• What to produce: Find the lines in the records that carry the word "trouver". Copy each one.

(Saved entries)
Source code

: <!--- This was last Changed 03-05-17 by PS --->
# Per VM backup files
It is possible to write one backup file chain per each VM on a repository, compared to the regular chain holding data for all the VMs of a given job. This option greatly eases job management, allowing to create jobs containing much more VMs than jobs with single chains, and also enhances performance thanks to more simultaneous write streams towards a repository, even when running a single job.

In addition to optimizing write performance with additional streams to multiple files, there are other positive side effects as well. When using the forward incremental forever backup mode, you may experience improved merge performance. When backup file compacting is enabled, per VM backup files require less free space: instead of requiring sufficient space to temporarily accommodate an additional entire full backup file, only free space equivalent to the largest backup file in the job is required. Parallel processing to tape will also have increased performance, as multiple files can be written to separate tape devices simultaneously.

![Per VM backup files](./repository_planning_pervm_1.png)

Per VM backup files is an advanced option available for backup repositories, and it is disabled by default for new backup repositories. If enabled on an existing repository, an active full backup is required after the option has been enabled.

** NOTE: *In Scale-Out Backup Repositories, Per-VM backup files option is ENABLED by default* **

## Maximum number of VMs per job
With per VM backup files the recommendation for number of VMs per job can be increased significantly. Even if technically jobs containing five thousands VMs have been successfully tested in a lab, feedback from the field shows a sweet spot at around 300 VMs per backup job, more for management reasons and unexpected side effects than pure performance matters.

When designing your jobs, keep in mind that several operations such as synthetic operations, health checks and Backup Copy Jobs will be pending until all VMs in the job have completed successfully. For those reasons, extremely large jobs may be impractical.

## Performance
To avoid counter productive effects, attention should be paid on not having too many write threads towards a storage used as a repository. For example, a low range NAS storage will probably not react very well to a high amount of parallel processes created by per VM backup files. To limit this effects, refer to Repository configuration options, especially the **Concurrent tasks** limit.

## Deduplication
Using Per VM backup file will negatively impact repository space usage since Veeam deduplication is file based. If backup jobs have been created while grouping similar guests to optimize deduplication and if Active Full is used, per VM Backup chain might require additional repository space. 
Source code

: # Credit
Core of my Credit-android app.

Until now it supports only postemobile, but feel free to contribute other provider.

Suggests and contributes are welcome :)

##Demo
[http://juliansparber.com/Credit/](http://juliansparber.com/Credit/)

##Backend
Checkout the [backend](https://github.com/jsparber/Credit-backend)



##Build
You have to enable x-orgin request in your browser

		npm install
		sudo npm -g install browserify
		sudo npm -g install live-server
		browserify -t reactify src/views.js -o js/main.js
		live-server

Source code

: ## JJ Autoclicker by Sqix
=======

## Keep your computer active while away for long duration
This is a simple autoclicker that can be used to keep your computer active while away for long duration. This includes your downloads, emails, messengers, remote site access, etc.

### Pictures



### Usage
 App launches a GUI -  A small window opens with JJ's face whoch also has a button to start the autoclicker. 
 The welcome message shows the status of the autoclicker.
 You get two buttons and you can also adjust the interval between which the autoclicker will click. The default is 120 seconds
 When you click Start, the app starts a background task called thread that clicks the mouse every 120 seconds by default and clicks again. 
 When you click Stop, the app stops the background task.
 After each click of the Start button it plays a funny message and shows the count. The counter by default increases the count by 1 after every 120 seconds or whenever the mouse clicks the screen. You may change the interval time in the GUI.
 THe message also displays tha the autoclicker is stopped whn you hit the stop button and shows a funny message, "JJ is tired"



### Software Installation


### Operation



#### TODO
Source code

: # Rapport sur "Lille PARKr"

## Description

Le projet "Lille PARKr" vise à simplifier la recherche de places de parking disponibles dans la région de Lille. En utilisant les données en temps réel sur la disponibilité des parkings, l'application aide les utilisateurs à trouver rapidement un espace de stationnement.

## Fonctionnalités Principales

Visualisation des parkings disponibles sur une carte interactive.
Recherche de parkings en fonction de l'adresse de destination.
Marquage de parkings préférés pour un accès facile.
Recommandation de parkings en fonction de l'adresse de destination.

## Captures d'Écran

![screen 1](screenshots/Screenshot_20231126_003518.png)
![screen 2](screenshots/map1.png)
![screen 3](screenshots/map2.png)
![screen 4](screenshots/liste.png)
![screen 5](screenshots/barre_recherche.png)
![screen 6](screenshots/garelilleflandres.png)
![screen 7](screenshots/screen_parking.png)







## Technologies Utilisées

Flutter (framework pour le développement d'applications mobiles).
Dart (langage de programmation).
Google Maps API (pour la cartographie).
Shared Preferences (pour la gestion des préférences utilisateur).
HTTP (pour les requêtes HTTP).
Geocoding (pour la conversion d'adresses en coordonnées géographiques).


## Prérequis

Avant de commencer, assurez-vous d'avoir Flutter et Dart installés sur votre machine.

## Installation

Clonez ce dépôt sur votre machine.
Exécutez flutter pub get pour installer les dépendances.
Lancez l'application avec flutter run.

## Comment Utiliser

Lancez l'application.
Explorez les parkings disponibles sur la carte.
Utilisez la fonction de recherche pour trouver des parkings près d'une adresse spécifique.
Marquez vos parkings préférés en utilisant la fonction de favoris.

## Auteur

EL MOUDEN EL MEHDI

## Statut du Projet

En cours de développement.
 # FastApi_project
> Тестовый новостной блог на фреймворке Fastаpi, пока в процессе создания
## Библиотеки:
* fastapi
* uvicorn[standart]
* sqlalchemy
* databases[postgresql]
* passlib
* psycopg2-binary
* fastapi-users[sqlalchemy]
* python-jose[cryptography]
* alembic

• Exercise answer:
Le projet "Lille PARKr" vise à simplifier la recherche de places de parking disponibles dans la région de Lille. En utilisant les données en temps réel sur la disponibilité des parkings, l'application aide les utilisateurs à trouver rapidement un espace de stationnement.
Utilisez la fonction de recherche pour trouver des parkings près d'une adresse spécifique.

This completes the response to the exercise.